I honestly feared I would forget, grow complacent once we moved here into our sealed, climate-controlled home. But, that hasn't happened.

One year later, I still remember. And I am still thankful.

Photo: Saturday afternoon worn-out husband enjoying central air while loving our newest addition, Hannah.

Thursday, June 2, 2011

Why a Flower Can't Stop Growing

Growing up, my mother would often times go upstairs before daddy would come in from work around 4 in the evening. Sometimes, she would change into clothes less marked by the day's labors. But more often than not, she would simply fix her hair a bit more. Even if she hadn't worn make-up the entire day, she might put on a little blush or eyeshadow for him, something special to show she loved him and was happy he was home.
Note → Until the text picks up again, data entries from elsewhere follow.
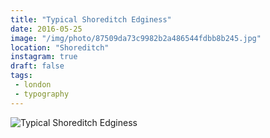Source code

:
 ```yaml
---
title: "Typical Shoreditch Edginess"
date: 2016-05-25
image: "/img/photo/87509da73c9982b2a486544fdbb8b245.jpg"
location: "Shoreditch"
instagram: true
draft: false
tags:
 - london
 - typography
---
```


![Typical Shoreditch Edginess](/img/photo/87509da73c9982b2a486544fdbb8b245.jpg)
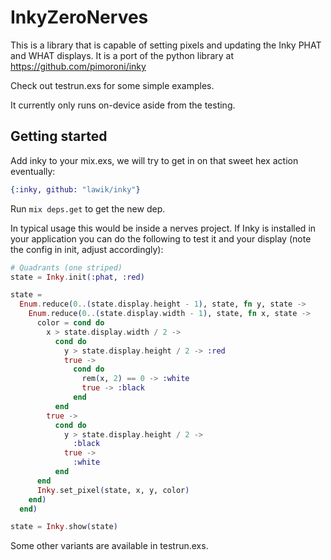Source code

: # InkyZeroNerves

This is a library that is capable of setting pixels and updating the Inky PHAT and WHAT displays. It is a port of the python library at https://github.com/pimoroni/inky

Check out testrun.exs for some simple examples.

It currently only runs on-device aside from the testing.

## Getting started

Add inky to your mix.exs, we will try to get in on that sweet hex action eventually:

```elixir
{:inky, github: "lawik/inky"}
```

Run `mix deps.get` to get the new dep.

In typical usage this would be inside a nerves project. If Inky is installed in your application you can do the following to test it and your display (note the config in init, adjust accordingly):

```elixir
# Quadrants (one striped)
state = Inky.init(:phat, :red)

state =
  Enum.reduce(0..(state.display.height - 1), state, fn y, state ->
    Enum.reduce(0..(state.display.width - 1), state, fn x, state ->
      color = cond do
        x > state.display.width / 2 ->
          cond do
            y > state.display.height / 2 -> :red
            true ->
              cond do
                rem(x, 2) == 0 -> :white
                true -> :black
              end
          end
        true -> 
          cond do
            y > state.display.height / 2 ->
              :black
            true ->
              :white
          end
      end
      Inky.set_pixel(state, x, y, color)
    end)
  end)

state = Inky.show(state)
```

Some other variants are available in testrun.exs.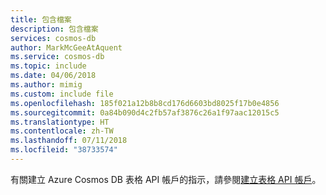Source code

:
 ```yaml
---
title: 包含檔案
description: 包含檔案
services: cosmos-db
author: MarkMcGeeAtAquent
ms.service: cosmos-db
ms.topic: include
ms.date: 04/06/2018
ms.author: mimig
ms.custom: include file
ms.openlocfilehash: 185f021a12b8b8cd176d6603bd8025f17b0e4856
ms.sourcegitcommit: 0a84b090d4c2fb57af3876c26a1f97aac12015c5
ms.translationtype: HT
ms.contentlocale: zh-TW
ms.lasthandoff: 07/11/2018
ms.locfileid: "38733574"
---
```

有關建立 Azure Cosmos DB 表格 API 帳戶的指示，請參閱[建立表格 API 帳戶](../articles/cosmos-db/create-table-dotnet.md#create-a-database-account)。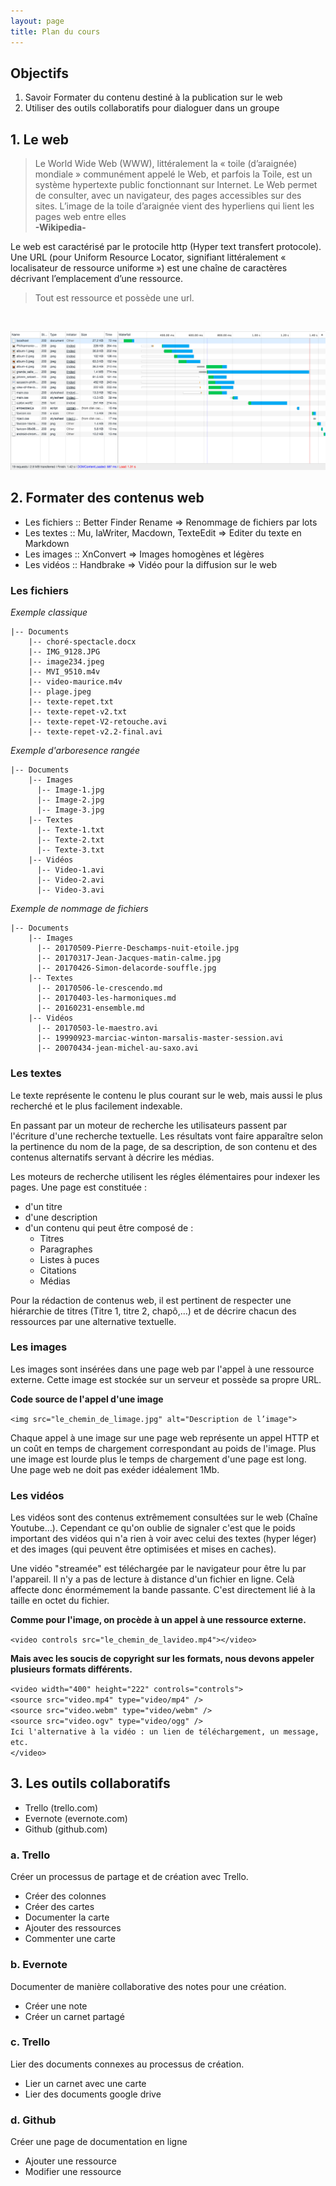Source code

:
 ```yaml
---
layout: page
title: Plan du cours
---
```


## Objectifs

  1. Savoir Formater du contenu destiné à la publication sur le web
  2. Utiliser des outils collaboratifs pour dialoguer dans un groupe

## 1. Le web

  > Le World Wide Web (WWW), littéralement la « toile (d’araignée) mondiale » communément appelé le Web, et parfois la Toile, est un système hypertexte public fonctionnant sur Internet. Le Web permet de consulter, avec un navigateur, des pages accessibles sur des sites. L’image de la toile d’araignée vient des hyperliens qui lient les pages web entre elles  
  **-Wikipedia-**

Le web est caractérisé par le protocile http (Hyper text transfert protocole). Une URL (pour Uniform Resource Locator, signifiant littéralement « localisateur de ressource uniforme ») est une chaîne de caractères décrivant l’emplacement d’une ressource.

> Tout est ressource et possède une url.

<br>

<a href="/assets/images/chart-data-loading.png">![Data loading](/assets/images/chart-data-loading.png)</a>

## 2. Formater des contenus web

  - Les fichiers :: Better Finder Rename => Renommage de fichiers par lots
  - Les textes :: Mu, IaWriter, Macdown, TexteEdit => Editer du texte en Markdown
  - Les images :: XnConvert => Images homogènes et légères
  - Les vidéos :: Handbrake => Vidéo pour la diffusion sur le web

### Les fichiers

*Exemple classique*

```
|-- Documents  
    |-- choré-spectacle.docx
    |-- IMG_9128.JPG
    |-- image234.jpeg
    |-- MVI_9510.m4v
    |-- video-maurice.m4v
    |-- plage.jpeg
    |-- texte-repet.txt
    |-- texte-repet-v2.txt
    |-- texte-repet-V2-retouche.avi
    |-- texte-repet-v2.2-final.avi
```

*Exemple d'arboresence rangée*

```
|-- Documents
    |-- Images
      |-- Image-1.jpg
      |-- Image-2.jpg
      |-- Image-3.jpg
    |-- Textes
      |-- Texte-1.txt
      |-- Texte-2.txt
      |-- Texte-3.txt
    |-- Vidéos
      |-- Video-1.avi
      |-- Video-2.avi
      |-- Video-3.avi
```

*Exemple de nommage de fichiers*
```
|-- Documents
    |-- Images
      |-- 20170509-Pierre-Deschamps-nuit-etoile.jpg
      |-- 20170317-Jean-Jacques-matin-calme.jpg
      |-- 20170426-Simon-delacorde-souffle.jpg
    |-- Textes
      |-- 20170506-le-crescendo.md
      |-- 20170403-les-harmoniques.md
      |-- 20160231-ensemble.md
    |-- Vidéos
      |-- 20170503-le-maestro.avi
      |-- 19990923-marciac-winton-marsalis-master-session.avi
      |-- 20070434-jean-michel-au-saxo.avi
```

### Les textes

Le texte représente le contenu le plus courant sur le web, mais aussi le plus recherché et le plus facilement indexable.

En passant par un moteur de recherche les utilisateurs passent par l'écriture d'une recherche textuelle. Les résultats vont faire apparaître selon la pertinence du nom de la page, de sa description, de son contenu et des contenus alternatifs servant à décrire les médias.

Les moteurs de recherche utilisent les régles élémentaires pour indexer les pages. Une page est constituée : 

- d'un titre
- d'une description
- d'un contenu qui peut être composé de :
  - Titres
  - Paragraphes
  - Listes à puces
  - Citations
  - Médias

Pour la rédaction de contenus web, il est pertinent de respecter une hiérarchie de titres (Titre 1, titre 2, chapô,…) et de décrire chacun des ressources par une alternative textuelle.

### Les images

Les images sont insérées dans une page web par l'appel à une ressource externe. Cette image est stockée sur un serveur et possède sa propre URL.

**Code source de l'appel d'une image**

`<img src="le_chemin_de_limage.jpg" alt="Description de l’image">`

Chaque appel à une image sur une page web représente un appel HTTP et un coût en temps de chargement correspondant au poids de l'image. Plus une image est lourde plus le temps de chargement d'une page est long. Une page web ne doit pas exéder idéalement 1Mb.

### Les vidéos

Les vidéos sont des contenus extrêmement consultées sur le web (Chaîne Youtube…). Cependant ce qu'on oublie de signaler c'est que le poids important des vidéos qui n'a rien à voir avec celui des textes (hyper léger) et des images (qui peuvent être optimisées et mises en caches).

Une vidéo "streamée" est téléchargée par le navigateur pour être lu par l'appareil. Il n'y a pas de lecture à distance d'un fichier en ligne. Celà affecte donc énormémement la bande passante. C'est directement lié à la taille en octet du fichier.

**Comme pour l'image, on procède à un appel à une ressource externe.**

`<video controls src="le_chemin_de_lavideo.mp4"></video>`

**Mais avec les soucis de copyright sur les formats, nous devons appeler plusieurs formats différents.**

`<video width="400" height="222" controls="controls">`  
  `<source src="video.mp4" type="video/mp4" />`  
  `<source src="video.webm" type="video/webm" />`    
  `<source src="video.ogv" type="video/ogg" />`  
  `Ici l'alternative à la vidéo : un lien de téléchargement, un message, etc.`  
`</video>`



## 3. Les outils collaboratifs

  - Trello (trello.com)
  - Evernote (evernote.com)
  - Github (github.com)

### a. Trello

Créer un processus de partage et de création avec Trello.

 - Créer des colonnes
 - Créer des cartes
 - Documenter la carte
 - Ajouter des ressources
 - Commenter une carte

### b. Evernote

Documenter de manière collaborative des notes pour une création.

 - Créer une note
 - Créer un carnet partagé

### c. Trello

Lier des documents connexes au processus de création.

 - Lier un carnet avec une carte
 - Lier des documents google drive

### d. Github

Créer une page de documentation en ligne

 - Ajouter une ressource
 - Modifier une ressource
I've been reminded of this image quite a lot over the past few weeks, not for how I am like my mother but how I am so far from the bar she set. I want to be beautiful for my husband, too, the perfect woman to come home to, but June Cleaver I am not.

Twice a week when husband comes home from work in the evening, he gets to see me at my absolute worst. Any make-up I might have applied has long ago melted off or is smeared from the corners of my eyes and across heat-stained cheeks. My hair is either pulled back in a severe bun or wild and free, windblown corkscrews collecting and dripping glistening sweat onto damp, dirt-encrusted clothes.

That's exactly how he found me this evening, looking the part of a farmer's wife two-hours into watering the sod. Still, I think he likes to find me blooming this way--a different kind of beauty he sees in my living, growing, and working with the land he loves so much.

Like always, he came out to meet me, me clothed in dirt and him in pressed white shirt and tie, black wingtips weaving a path around sod puddles, all to kiss his bride hello and relay the evening weatherman's news that confirmed what I already knew--this spring has been anything but ordinary.

At 103 degrees, today was the sixth hottest day in our state capital's recorded history. It's only June 2, and the land is acting like it has a fever that only a heavenly dose of Ibuprofen will cure. The stifling heat only puts more pressure on already parched land, with 2011 being the second driest year on record in 121 years for our State.

As a child born over a decade after the drought of 1963, this earth literally shrinking from lack of moisture is something I've never experienced before. To try and keep up with watering the sod, trees, shrubs, flowers planted this past winter at our new home is a 6-9 hour a week job...and even with my efforts, it's not enough.

Three days a week, I pull hoses the distance of a football field and a half (500 feet says husband) to water trees at the back of the property. But still, I've lost a blackgum, a loblolly pine, and a river birch over the past two weeks. We won't talk about the sod.

My mother came over earlier in the day, her voice lilting in surprise. "Your lantana looks wonderful!"She was right. Huge mounds of the heat-resistant vine are coated with the clusters of snow white flowers. With just the little water I give, the plants, the trees--they want to grow, blossom, send forth new growth. I imagine they, too, want to be beautiful for their Creator.

But with each tender red leaf or bud that forms, I want to scream, "No! Stop! Don't grow!!! Don't blossom! Not now! Just live like you are! Don't you know it's dangerous to grow right now!?"

These plants and trees would survive the drought so much better if they would just stop growing, stop trying to produce fruit, stop trying to be beautiful, and just maintain.

But it doesn't work that way. It wasn't designed to.

In God's economy, there is no way to simply maintain. When even the smallest bit of the life-giving water is applied, creation tries to grow...or it fails in the process and dies.

There is no middle ground, no lukewarm life here to spit out. There is death. Or there is real living, growing, blossoming...beauty.